Maria Jose Igartua has learned from experience that the “digital divide” is about more than just access; it also depends on design and how users experience digital learning technologies.
Igartua is an Every Learner Everywhere intern dedicating her studies and her career planning to ensuring digital tools reach their full potential to help, rather than hinder. “Technology is definitely not made for everyone, even though it should be,” she says.
“As I’ve learned about STEM and computer science in general, I’ve realized you can solve a lot of problems happening in communities by using technology,” she explains. “However, introducing it to those who could benefit from it is not that simple.”
Creating opportunity through technology
As a teenager in Chiapas, Mexico — an area she describes as “one of the most marginalized regions” of the country — Igartua, driven by curiosity and looking for opportunities to learn more about STEM, conducted an online search that led her to Kode With Klossy, a program that encourages gender equality in technology education and careers. She received a scholarship to complete a summer camp through that program in Los Angeles, and a passion for using technology to improve the lives of others was born.
This year Igartua is a junior at Mount Holyoke College in South Hadley, Mass., with a double major in French and computer science, focusing on data analytics and society. And, as one of the fall 2025 cohort of Every Learner interns, she is studying the use of AI in education and contributing to the conversation about wise implementation of digital learning technology in academic settings.
“That early experience opened my eyes a lot to the opportunities I could have in the U.S. regarding a career in tech as a woman,” she says. “Technology completely transformed my life.”
But the bootcamp and Kode With Klossy also revealed another side of technology to Igartua: Some populations have challenges accessing and using it, and she saw many in her community struggle to adapt to digital tools’ use. For example, her mother, a kindergarten teacher, told her about barriers digitized services can create for parents as they try to get required documents for their children, a task they must complete online.
“Many in this community don’t have access to the internet, and they don’t have access to smartphones,” Igartua says. “You start seeing how, as society starts driving toward digitization, they don’t really think about the people who are far behind that.”

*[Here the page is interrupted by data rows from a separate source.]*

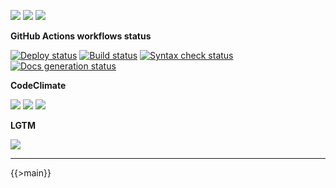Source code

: ![](https://img.shields.io/github/package-json/v/kaskadi/auto-deregister-sub)
![](https://img.shields.io/badge/code--style-standard-blue)
![](https://img.shields.io/github/license/kaskadi/auto-deregister-sub?color=blue)

**GitHub Actions workflows status**

[![Deploy status](https://img.shields.io/github/workflow/status/kaskadi/auto-deregister-sub/deploy?label=deployed&logo=Amazon%20AWS)](https://github.com/kaskadi/auto-deregister-sub/actions?query=workflow%3Adeploy)
[![Build status](https://img.shields.io/github/workflow/status/kaskadi/auto-deregister-sub/build?label=build&logo=mocha)](https://github.com/kaskadi/auto-deregister-sub/actions?query=workflow%3Abuild)
[![Syntax check status](https://img.shields.io/github/workflow/status/kaskadi/auto-deregister-sub/syntax-check?label=syntax-check&logo=serverless)](https://github.com/kaskadi/auto-deregister-sub/actions?query=workflow%3Asyntax-check)
[![Docs generation status](https://img.shields.io/github/workflow/status/kaskadi/auto-deregister-sub/generate-docs?label=docs&logo=read-the-docs)](https://github.com/kaskadi/auto-deregister-sub/actions?query=workflow%3Agenerate-docs)

**CodeClimate**

[![](https://img.shields.io/codeclimate/maintainability/kaskadi/auto-deregister-sub?label=maintainability&logo=Code%20Climate)](https://codeclimate.com/github/kaskadi/auto-deregister-sub)
[![](https://img.shields.io/codeclimate/tech-debt/kaskadi/auto-deregister-sub?label=technical%20debt&logo=Code%20Climate)](https://codeclimate.com/github/kaskadi/auto-deregister-sub)
[![](https://img.shields.io/codeclimate/coverage/kaskadi/auto-deregister-sub?label=test%20coverage&logo=Code%20Climate)](https://codeclimate.com/github/kaskadi/auto-deregister-sub)

**LGTM**

[![](https://img.shields.io/lgtm/grade/javascript/github/kaskadi/auto-deregister-sub?label=code%20quality&logo=LGTM)](https://lgtm.com/projects/g/kaskadi/auto-deregister-sub/?mode=list&logo=LGTM)

<!-- You can add badges inside of this section if you'd like -->

****

<!-- automatically generated documentation will be placed in here -->
{{>main}}
<!-- automatically generated documentation will be placed in here -->

<!-- You can customize this template as you'd like! -->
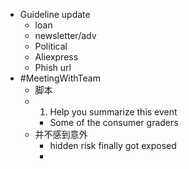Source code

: - Guideline update
	- loan
	- newsletter/adv
	- Political
	- Aliexpress
	- Phish url
- #MeetingWithTeam
	- 脚本
	- 1. Help you summarize this event
		- Some of the consumer graders
	- 并不感到意外
		- hidden risk finally got exposed
		-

She kept this experience in mind during coursework and other internships with the American Foundation for the Blind, whose constituents are often not considered when learning technology is designed, and the Public Interest Technology University Network. She has worked on projects such as creating virtual reality tools to study bias and racial interaction, and designing user-friendly social media content to foster community and inclusion, and she founded an initiative to support immigrant women and children through digital channels.
Making digital learning accessible
Igartua also used digital learning tools to tutor children in Chiapas. That work, along with her own experiences as a student, sparked an interest in how to effectively and ethically use AI in coursework, and how to help instructors and students make the most of AI tools.

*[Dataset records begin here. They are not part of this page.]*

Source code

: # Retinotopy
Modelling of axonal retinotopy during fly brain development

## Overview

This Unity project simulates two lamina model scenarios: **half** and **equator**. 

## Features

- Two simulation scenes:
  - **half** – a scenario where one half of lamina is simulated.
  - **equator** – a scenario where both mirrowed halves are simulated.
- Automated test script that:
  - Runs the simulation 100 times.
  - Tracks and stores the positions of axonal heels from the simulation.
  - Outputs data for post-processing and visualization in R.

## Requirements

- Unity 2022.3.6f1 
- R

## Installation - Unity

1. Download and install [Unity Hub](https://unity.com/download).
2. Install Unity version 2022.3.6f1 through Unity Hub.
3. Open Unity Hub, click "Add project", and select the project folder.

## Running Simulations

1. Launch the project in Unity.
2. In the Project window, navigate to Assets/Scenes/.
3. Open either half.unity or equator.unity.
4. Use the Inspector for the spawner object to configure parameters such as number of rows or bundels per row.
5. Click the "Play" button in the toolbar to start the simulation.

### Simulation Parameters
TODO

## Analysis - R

“I was always thinking about, ‘Oh, you could definitely use ‘x’ technology to solve ‘y,’ but people wouldn’t understand how to use it,” she says. “So I started thinking a lot about user experience.”
When Igartua saw that a post in her LinkedIn feed announcing the Every Learner internship opportunity emphasized efforts to advance the effective use of AI in education, she recognized it as a fit. “AI is an emerging technology that has this big potential,” she says. “But there are so many technologies and resources that are not used for the social good, for the benefit of the public.”

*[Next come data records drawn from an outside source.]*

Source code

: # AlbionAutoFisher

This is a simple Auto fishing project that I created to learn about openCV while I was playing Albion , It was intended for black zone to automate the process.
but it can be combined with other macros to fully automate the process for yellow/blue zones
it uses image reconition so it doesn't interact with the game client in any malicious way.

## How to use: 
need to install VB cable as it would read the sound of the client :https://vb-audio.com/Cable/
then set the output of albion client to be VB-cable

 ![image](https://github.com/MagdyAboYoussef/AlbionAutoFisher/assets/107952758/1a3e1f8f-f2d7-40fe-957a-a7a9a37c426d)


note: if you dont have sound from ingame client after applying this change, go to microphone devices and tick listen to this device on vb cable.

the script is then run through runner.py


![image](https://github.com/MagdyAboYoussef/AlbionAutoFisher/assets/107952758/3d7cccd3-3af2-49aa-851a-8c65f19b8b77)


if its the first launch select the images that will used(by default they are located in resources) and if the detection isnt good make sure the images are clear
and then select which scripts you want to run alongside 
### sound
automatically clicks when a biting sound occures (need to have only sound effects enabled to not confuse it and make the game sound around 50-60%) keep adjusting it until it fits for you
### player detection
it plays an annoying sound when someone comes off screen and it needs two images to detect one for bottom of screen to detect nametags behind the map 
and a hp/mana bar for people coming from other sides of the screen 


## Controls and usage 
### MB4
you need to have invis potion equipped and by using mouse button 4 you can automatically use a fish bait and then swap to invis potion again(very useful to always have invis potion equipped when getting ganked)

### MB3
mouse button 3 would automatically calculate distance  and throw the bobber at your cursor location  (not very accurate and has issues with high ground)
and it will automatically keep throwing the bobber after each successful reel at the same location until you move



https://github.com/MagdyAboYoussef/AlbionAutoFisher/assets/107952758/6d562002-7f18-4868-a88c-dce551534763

Igartua hopes her education and work with organizations like Every Learner will be a springboard for a career as a digital accessibility technologist, a role in which she would work with people to determine how to make digital spaces more accessible to others. She wants the technology that has made such an impact in her life to also help others achieve their goals.
“Without technology, I wouldn’t have the opportunities I have now,” she says. “Digital spaces and technology have exposed me to experiences I would have never dreamed of. They have greatly impacted my life. If that happened to me, I really believe it could happen to everyone else.”